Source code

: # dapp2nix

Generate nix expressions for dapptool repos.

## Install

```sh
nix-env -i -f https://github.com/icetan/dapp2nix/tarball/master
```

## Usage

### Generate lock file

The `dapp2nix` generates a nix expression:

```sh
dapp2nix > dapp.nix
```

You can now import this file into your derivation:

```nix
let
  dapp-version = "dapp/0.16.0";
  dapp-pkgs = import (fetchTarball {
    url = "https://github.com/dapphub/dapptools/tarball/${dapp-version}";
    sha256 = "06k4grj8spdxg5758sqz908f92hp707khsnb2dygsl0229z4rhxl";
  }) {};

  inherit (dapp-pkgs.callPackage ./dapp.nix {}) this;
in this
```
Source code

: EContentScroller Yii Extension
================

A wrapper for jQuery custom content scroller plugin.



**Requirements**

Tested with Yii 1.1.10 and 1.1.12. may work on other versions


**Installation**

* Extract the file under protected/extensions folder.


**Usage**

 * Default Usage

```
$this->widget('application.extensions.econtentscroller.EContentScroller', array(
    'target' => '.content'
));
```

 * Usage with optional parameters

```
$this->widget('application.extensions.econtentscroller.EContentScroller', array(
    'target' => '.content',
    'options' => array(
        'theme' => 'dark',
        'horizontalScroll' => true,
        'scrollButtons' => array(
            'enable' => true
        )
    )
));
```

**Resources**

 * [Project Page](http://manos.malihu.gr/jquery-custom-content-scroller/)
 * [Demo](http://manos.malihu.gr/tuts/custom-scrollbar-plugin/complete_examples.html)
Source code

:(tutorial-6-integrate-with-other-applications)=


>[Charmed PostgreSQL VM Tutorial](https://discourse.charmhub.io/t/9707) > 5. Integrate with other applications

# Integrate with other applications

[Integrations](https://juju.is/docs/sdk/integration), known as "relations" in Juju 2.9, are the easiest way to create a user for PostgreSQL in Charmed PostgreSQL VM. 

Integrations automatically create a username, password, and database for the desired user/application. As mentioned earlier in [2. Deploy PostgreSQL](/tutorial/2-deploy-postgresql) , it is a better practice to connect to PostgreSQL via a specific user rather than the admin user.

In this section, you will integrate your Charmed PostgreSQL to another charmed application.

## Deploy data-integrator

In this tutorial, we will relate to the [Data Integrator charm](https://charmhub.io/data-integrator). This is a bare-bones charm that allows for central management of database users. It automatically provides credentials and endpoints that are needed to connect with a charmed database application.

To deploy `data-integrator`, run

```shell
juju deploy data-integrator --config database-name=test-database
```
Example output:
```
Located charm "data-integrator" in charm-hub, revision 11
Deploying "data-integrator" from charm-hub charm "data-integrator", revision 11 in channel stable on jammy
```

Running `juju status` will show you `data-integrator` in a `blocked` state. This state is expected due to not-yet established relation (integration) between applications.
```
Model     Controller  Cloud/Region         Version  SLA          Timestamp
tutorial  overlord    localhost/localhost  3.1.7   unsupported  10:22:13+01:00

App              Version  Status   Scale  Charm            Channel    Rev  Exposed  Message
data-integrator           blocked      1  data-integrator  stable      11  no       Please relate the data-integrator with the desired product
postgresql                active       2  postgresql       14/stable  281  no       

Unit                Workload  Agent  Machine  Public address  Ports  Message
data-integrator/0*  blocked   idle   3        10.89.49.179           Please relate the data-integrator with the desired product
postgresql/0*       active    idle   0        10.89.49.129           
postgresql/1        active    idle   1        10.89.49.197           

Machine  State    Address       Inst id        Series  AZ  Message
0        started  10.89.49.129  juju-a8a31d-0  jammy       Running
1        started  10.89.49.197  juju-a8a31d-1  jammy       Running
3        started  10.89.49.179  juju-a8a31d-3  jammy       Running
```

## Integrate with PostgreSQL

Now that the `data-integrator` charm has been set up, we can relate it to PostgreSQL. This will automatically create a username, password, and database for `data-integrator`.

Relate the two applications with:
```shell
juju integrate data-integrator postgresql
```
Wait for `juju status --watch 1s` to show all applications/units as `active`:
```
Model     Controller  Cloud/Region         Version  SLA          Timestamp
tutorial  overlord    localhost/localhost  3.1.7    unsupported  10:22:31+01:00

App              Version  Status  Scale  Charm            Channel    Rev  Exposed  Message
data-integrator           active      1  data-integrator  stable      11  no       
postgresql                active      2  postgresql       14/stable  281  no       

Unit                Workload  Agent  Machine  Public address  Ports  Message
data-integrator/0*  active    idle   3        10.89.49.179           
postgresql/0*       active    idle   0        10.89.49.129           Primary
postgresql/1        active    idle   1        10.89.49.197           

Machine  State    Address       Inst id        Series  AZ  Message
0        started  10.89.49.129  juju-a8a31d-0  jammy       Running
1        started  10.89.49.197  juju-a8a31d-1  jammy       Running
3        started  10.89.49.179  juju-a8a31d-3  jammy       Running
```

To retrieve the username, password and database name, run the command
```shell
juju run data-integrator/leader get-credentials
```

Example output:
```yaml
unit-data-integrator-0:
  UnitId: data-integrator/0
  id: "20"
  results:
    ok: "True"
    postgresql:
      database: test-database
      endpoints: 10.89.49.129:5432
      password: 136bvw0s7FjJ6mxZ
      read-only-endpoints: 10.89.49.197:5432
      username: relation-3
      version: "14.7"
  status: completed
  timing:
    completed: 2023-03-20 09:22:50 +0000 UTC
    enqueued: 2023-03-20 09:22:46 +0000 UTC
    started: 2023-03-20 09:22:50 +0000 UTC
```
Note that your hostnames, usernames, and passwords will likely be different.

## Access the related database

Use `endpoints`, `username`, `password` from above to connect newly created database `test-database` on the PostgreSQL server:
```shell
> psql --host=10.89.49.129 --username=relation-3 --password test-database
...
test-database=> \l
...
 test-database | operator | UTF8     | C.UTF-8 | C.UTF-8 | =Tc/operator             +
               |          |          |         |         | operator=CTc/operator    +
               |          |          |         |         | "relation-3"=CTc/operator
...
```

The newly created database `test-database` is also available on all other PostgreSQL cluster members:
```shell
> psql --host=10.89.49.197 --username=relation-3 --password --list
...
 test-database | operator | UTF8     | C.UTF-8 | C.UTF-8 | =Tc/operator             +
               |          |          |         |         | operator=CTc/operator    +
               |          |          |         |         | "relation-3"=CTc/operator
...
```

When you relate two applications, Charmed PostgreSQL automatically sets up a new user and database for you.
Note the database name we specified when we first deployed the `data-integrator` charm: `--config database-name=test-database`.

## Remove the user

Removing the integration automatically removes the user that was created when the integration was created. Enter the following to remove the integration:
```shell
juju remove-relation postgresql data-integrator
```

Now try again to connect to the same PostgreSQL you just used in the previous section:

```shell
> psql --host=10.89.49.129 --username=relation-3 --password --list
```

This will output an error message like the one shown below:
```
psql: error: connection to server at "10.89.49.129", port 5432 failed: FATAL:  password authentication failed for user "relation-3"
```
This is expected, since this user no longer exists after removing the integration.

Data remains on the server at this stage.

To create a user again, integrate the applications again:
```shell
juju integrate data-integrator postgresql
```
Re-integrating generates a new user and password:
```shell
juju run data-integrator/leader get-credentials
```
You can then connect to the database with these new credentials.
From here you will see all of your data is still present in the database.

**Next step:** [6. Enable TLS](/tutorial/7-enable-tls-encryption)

------------------------

### Problem description
Return every line in the records that includes the string "active".

### Written solution
postgresql                active       2  postgresql       14/stable  281  no       
postgresql/0*       active    idle   0        10.89.49.129           
postgresql/1        active    idle   1        10.89.49.197           
Wait for `juju status --watch 1s` to show all applications/units as `active`:
data-integrator           active      1  data-integrator  stable      11  no       
postgresql                active      2  postgresql       14/stable  281  no       
data-integrator/0*  active    idle   3        10.89.49.179           
postgresql/0*       active    idle   0        10.89.49.129           Primary
postgresql/1        active    idle   1        10.89.49.197           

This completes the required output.